• [Collected data]:
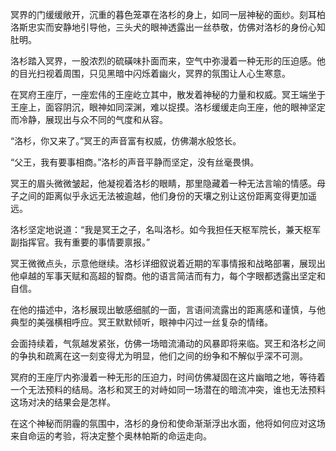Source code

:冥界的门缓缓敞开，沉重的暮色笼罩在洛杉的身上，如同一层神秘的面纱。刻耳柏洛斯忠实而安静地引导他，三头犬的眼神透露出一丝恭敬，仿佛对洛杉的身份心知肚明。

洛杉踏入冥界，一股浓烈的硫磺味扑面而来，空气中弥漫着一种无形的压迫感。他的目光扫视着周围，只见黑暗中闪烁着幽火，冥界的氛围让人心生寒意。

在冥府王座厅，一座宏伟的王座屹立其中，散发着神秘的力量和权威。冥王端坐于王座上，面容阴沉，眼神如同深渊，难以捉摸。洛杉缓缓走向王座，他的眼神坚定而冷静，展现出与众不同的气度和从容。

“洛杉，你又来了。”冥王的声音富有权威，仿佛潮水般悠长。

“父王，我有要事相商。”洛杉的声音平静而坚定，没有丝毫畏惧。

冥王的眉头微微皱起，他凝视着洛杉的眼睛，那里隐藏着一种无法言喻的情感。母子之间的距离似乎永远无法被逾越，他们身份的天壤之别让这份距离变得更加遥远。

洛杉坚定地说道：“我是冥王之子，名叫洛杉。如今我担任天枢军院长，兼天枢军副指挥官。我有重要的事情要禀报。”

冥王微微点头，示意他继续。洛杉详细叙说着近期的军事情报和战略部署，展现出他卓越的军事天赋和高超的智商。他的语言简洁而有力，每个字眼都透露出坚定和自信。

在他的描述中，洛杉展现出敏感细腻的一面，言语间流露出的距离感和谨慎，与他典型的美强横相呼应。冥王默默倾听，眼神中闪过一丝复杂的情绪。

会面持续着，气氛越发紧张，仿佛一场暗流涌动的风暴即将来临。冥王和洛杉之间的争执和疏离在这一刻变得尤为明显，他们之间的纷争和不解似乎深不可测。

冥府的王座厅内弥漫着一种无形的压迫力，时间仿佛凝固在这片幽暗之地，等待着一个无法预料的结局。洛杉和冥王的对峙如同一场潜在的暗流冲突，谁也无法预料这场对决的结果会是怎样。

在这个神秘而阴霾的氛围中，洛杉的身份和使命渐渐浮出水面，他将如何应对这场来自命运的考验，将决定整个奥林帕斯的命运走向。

• [REQUIRED WORK]: Retype the records exactly, but skip the pictures.

• [OUTPUT BELOW]:
Source code

:冥界的门缓缓敞开，沉重的暮色笼罩在洛杉的身上，如同一层神秘的面纱。刻耳柏洛斯忠实而安静地引导他，三头犬的眼神透露出一丝恭敬，仿佛对洛杉的身份心知肚明。

洛杉踏入冥界，一股浓烈的硫磺味扑面而来，空气中弥漫着一种无形的压迫感。他的目光扫视着周围，只见黑暗中闪烁着幽火，冥界的氛围让人心生寒意。

在冥府王座厅，一座宏伟的王座屹立其中，散发着神秘的力量和权威。冥王端坐于王座上，面容阴沉，眼神如同深渊，难以捉摸。洛杉缓缓走向王座，他的眼神坚定而冷静，展现出与众不同的气度和从容。

“洛杉，你又来了。”冥王的声音富有权威，仿佛潮水般悠长。

“父王，我有要事相商。”洛杉的声音平静而坚定，没有丝毫畏惧。

冥王的眉头微微皱起，他凝视着洛杉的眼睛，那里隐藏着一种无法言喻的情感。母子之间的距离似乎永远无法被逾越，他们身份的天壤之别让这份距离变得更加遥远。

洛杉坚定地说道：“我是冥王之子，名叫洛杉。如今我担任天枢军院长，兼天枢军副指挥官。我有重要的事情要禀报。”

冥王微微点头，示意他继续。洛杉详细叙说着近期的军事情报和战略部署，展现出他卓越的军事天赋和高超的智商。他的语言简洁而有力，每个字眼都透露出坚定和自信。

在他的描述中，洛杉展现出敏感细腻的一面，言语间流露出的距离感和谨慎，与他典型的美强横相呼应。冥王默默倾听，眼神中闪过一丝复杂的情绪。

会面持续着，气氛越发紧张，仿佛一场暗流涌动的风暴即将来临。冥王和洛杉之间的争执和疏离在这一刻变得尤为明显，他们之间的纷争和不解似乎深不可测。

冥府的王座厅内弥漫着一种无形的压迫力，时间仿佛凝固在这片幽暗之地，等待着一个无法预料的结局。洛杉和冥王的对峙如同一场潜在的暗流冲突，谁也无法预料这场对决的结果会是怎样。

在这个神秘而阴霾的氛围中，洛杉的身份和使命渐渐浮出水面，他将如何应对这场来自命运的考验，将决定整个奥林帕斯的命运走向。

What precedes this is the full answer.